The initial repository is private since it contains sensitive information and defaults targeting an employers servers. This is the public, open source repository with general examples as defaults.
The idea is to trigger cache regeneration by sending a get request to all desired urls after clearing the cache. The tool has evolved with the daily use and changing requirements of our live enviorments.
Given a regex for filtering urls and an initial url to start from it will crawl all sites linked to from the initial url.
-a string
UserAgent: Set custom value for the "User-Agent" header. (default "cache-warmer_v2022-05-05")
-c string
Curl: Make a curl to the given url before starting warmer.

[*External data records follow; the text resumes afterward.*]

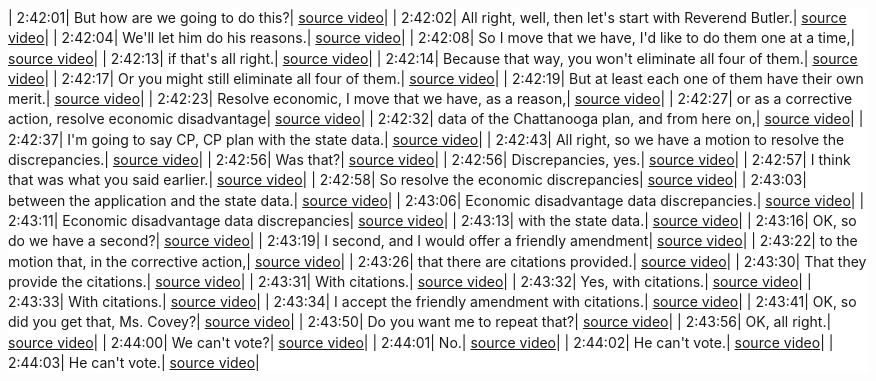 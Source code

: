 | 2:42:01| But how are we going to do this?| [source video](https://archive.org/details/school-board-264-230406?start=9721)|
| 2:42:02| All right, well, then let's start with Reverend Butler.| [source video](https://archive.org/details/school-board-264-230406?start=9722)|
| 2:42:04| We'll let him do his reasons.| [source video](https://archive.org/details/school-board-264-230406?start=9724)|
| 2:42:08| So I move that we have, I'd like to do them one at a time,| [source video](https://archive.org/details/school-board-264-230406?start=9728)|
| 2:42:13| if that's all right.| [source video](https://archive.org/details/school-board-264-230406?start=9733)|
| 2:42:14| Because that way, you won't eliminate all four of them.| [source video](https://archive.org/details/school-board-264-230406?start=9734)|
| 2:42:17| Or you might still eliminate all four of them.| [source video](https://archive.org/details/school-board-264-230406?start=9737)|
| 2:42:19| But at least each one of them have their own merit.| [source video](https://archive.org/details/school-board-264-230406?start=9739)|
| 2:42:23| Resolve economic, I move that we have, as a reason,| [source video](https://archive.org/details/school-board-264-230406?start=9743)|
| 2:42:27| or as a corrective action, resolve economic disadvantage| [source video](https://archive.org/details/school-board-264-230406?start=9747)|
| 2:42:32| data of the Chattanooga plan, and from here on,| [source video](https://archive.org/details/school-board-264-230406?start=9752)|
| 2:42:37| I'm going to say CP, CP plan with the state data.| [source video](https://archive.org/details/school-board-264-230406?start=9757)|
| 2:42:43| All right, so we have a motion to resolve the discrepancies.| [source video](https://archive.org/details/school-board-264-230406?start=9763)|
| 2:42:56| Was that?| [source video](https://archive.org/details/school-board-264-230406?start=9776)|
| 2:42:56| Discrepancies, yes.| [source video](https://archive.org/details/school-board-264-230406?start=9776)|
| 2:42:57| I think that was what you said earlier.| [source video](https://archive.org/details/school-board-264-230406?start=9777)|
| 2:42:58| So resolve the economic discrepancies| [source video](https://archive.org/details/school-board-264-230406?start=9778)|
| 2:43:03| between the application and the state data.| [source video](https://archive.org/details/school-board-264-230406?start=9783)|
| 2:43:06| Economic disadvantage data discrepancies.| [source video](https://archive.org/details/school-board-264-230406?start=9786)|
| 2:43:11| Economic disadvantage data discrepancies| [source video](https://archive.org/details/school-board-264-230406?start=9791)|
| 2:43:13| with the state data.| [source video](https://archive.org/details/school-board-264-230406?start=9793)|
| 2:43:16| OK, so do we have a second?| [source video](https://archive.org/details/school-board-264-230406?start=9796)|
| 2:43:19| I second, and I would offer a friendly amendment| [source video](https://archive.org/details/school-board-264-230406?start=9799)|
| 2:43:22| to the motion that, in the corrective action,| [source video](https://archive.org/details/school-board-264-230406?start=9802)|
| 2:43:26| that there are citations provided.| [source video](https://archive.org/details/school-board-264-230406?start=9806)|
| 2:43:30| That they provide the citations.| [source video](https://archive.org/details/school-board-264-230406?start=9810)|
| 2:43:31| With citations.| [source video](https://archive.org/details/school-board-264-230406?start=9811)|
| 2:43:32| Yes, with citations.| [source video](https://archive.org/details/school-board-264-230406?start=9812)|
| 2:43:33| With citations.| [source video](https://archive.org/details/school-board-264-230406?start=9813)|
| 2:43:34| I accept the friendly amendment with citations.| [source video](https://archive.org/details/school-board-264-230406?start=9814)|
| 2:43:41| OK, so did you get that, Ms. Covey?| [source video](https://archive.org/details/school-board-264-230406?start=9821)|
| 2:43:50| Do you want me to repeat that?| [source video](https://archive.org/details/school-board-264-230406?start=9830)|
| 2:43:56| OK, all right.| [source video](https://archive.org/details/school-board-264-230406?start=9836)|
| 2:44:00| We can't vote?| [source video](https://archive.org/details/school-board-264-230406?start=9840)|
| 2:44:01| No.| [source video](https://archive.org/details/school-board-264-230406?start=9841)|
| 2:44:02| He can't vote.| [source video](https://archive.org/details/school-board-264-230406?start=9842)|
| 2:44:03| He can't vote.| [source video](https://archive.org/details/school-board-264-230406?start=9843)|
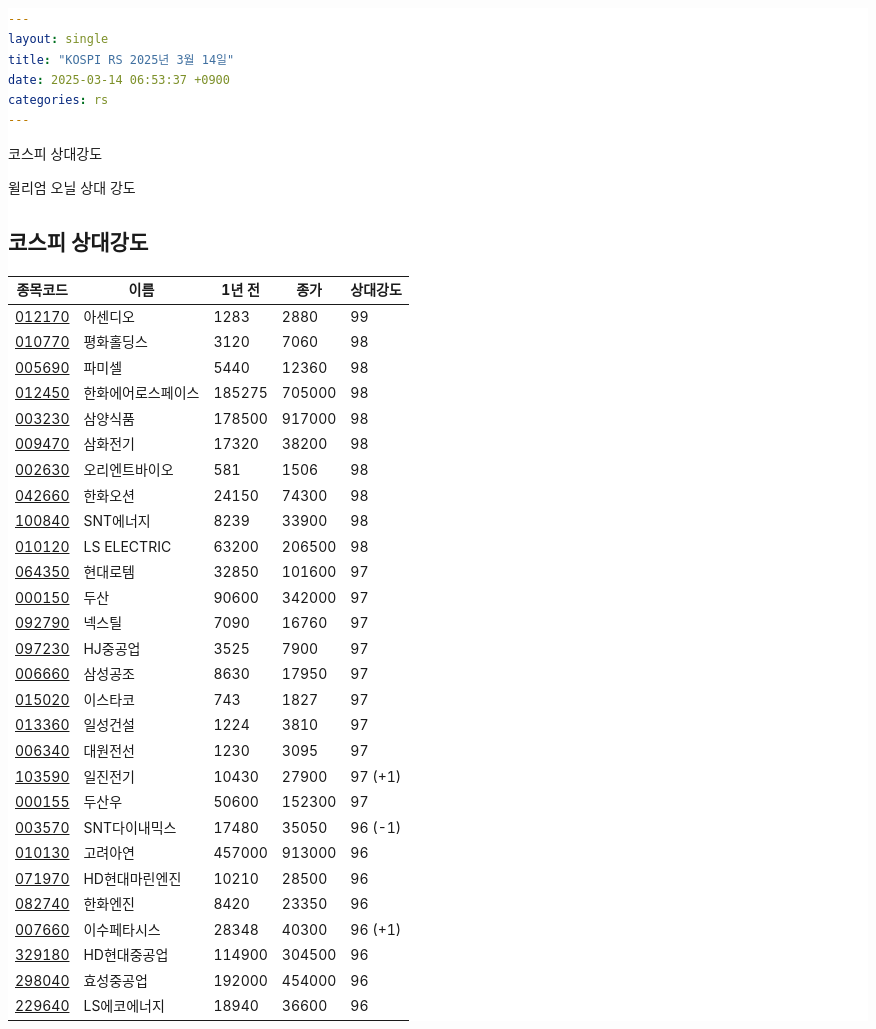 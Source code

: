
 ```yaml
---
layout: single
title: "KOSPI RS 2025년 3월 14일"
date: 2025-03-14 06:53:37 +0900
categories: rs
---
```

코스피 상대강도

윌리엄 오닐 상대 강도

## 코스피 상대강도

|종목코드|이름|1년 전|종가|상대강도|
|------|---|-----|--|------|
|[012170](https://finance.daum.net/quotes/A012170)|아센디오|1283|2880|99 |
|[010770](https://finance.daum.net/quotes/A010770)|평화홀딩스|3120|7060|98 |
|[005690](https://finance.daum.net/quotes/A005690)|파미셀|5440|12360|98 |
|[012450](https://finance.daum.net/quotes/A012450)|한화에어로스페이스|185275|705000|98 |
|[003230](https://finance.daum.net/quotes/A003230)|삼양식품|178500|917000|98 |
|[009470](https://finance.daum.net/quotes/A009470)|삼화전기|17320|38200|98 |
|[002630](https://finance.daum.net/quotes/A002630)|오리엔트바이오|581|1506|98 |
|[042660](https://finance.daum.net/quotes/A042660)|한화오션|24150|74300|98 |
|[100840](https://finance.daum.net/quotes/A100840)|SNT에너지|8239|33900|98 |
|[010120](https://finance.daum.net/quotes/A010120)|LS ELECTRIC|63200|206500|98 |
|[064350](https://finance.daum.net/quotes/A064350)|현대로템|32850|101600|97 |
|[000150](https://finance.daum.net/quotes/A000150)|두산|90600|342000|97 |
|[092790](https://finance.daum.net/quotes/A092790)|넥스틸|7090|16760|97 |
|[097230](https://finance.daum.net/quotes/A097230)|HJ중공업|3525|7900|97 |
|[006660](https://finance.daum.net/quotes/A006660)|삼성공조|8630|17950|97 |
|[015020](https://finance.daum.net/quotes/A015020)|이스타코|743|1827|97 |
|[013360](https://finance.daum.net/quotes/A013360)|일성건설|1224|3810|97 |
|[006340](https://finance.daum.net/quotes/A006340)|대원전선|1230|3095|97 |
|[103590](https://finance.daum.net/quotes/A103590)|일진전기|10430|27900|97 (+1)|
|[000155](https://finance.daum.net/quotes/A000155)|두산우|50600|152300|97 |
|[003570](https://finance.daum.net/quotes/A003570)|SNT다이내믹스|17480|35050|96 (-1)|
|[010130](https://finance.daum.net/quotes/A010130)|고려아연|457000|913000|96 |
|[071970](https://finance.daum.net/quotes/A071970)|HD현대마린엔진|10210|28500|96 |
|[082740](https://finance.daum.net/quotes/A082740)|한화엔진|8420|23350|96 |
|[007660](https://finance.daum.net/quotes/A007660)|이수페타시스|28348|40300|96 (+1)|
|[329180](https://finance.daum.net/quotes/A329180)|HD현대중공업|114900|304500|96 |
|[298040](https://finance.daum.net/quotes/A298040)|효성중공업|192000|454000|96 |
|[229640](https://finance.daum.net/quotes/A229640)|LS에코에너지|18940|36600|96 |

Warmer will not start if response status code is not 200.
-d int
Depth: Defines how many steps to follow links found. '1' is just the initial url. (default 2)
-f string
Filter: Accepts a regular expression and only visits urls matching that expression. (default "example\.com")
-i string
Initial Url: Defines a starting point for the warmer. (default "https://www.example.com/")
-v Verbose: Enables extra printouts.
-w int
Workers: How many workers to use. (default 1)
$ go build -o ./build/cache-warmer .
- list erronious urls (maybe save list from previous run and monitor where they are on the page on subsequent run)
- email alert on error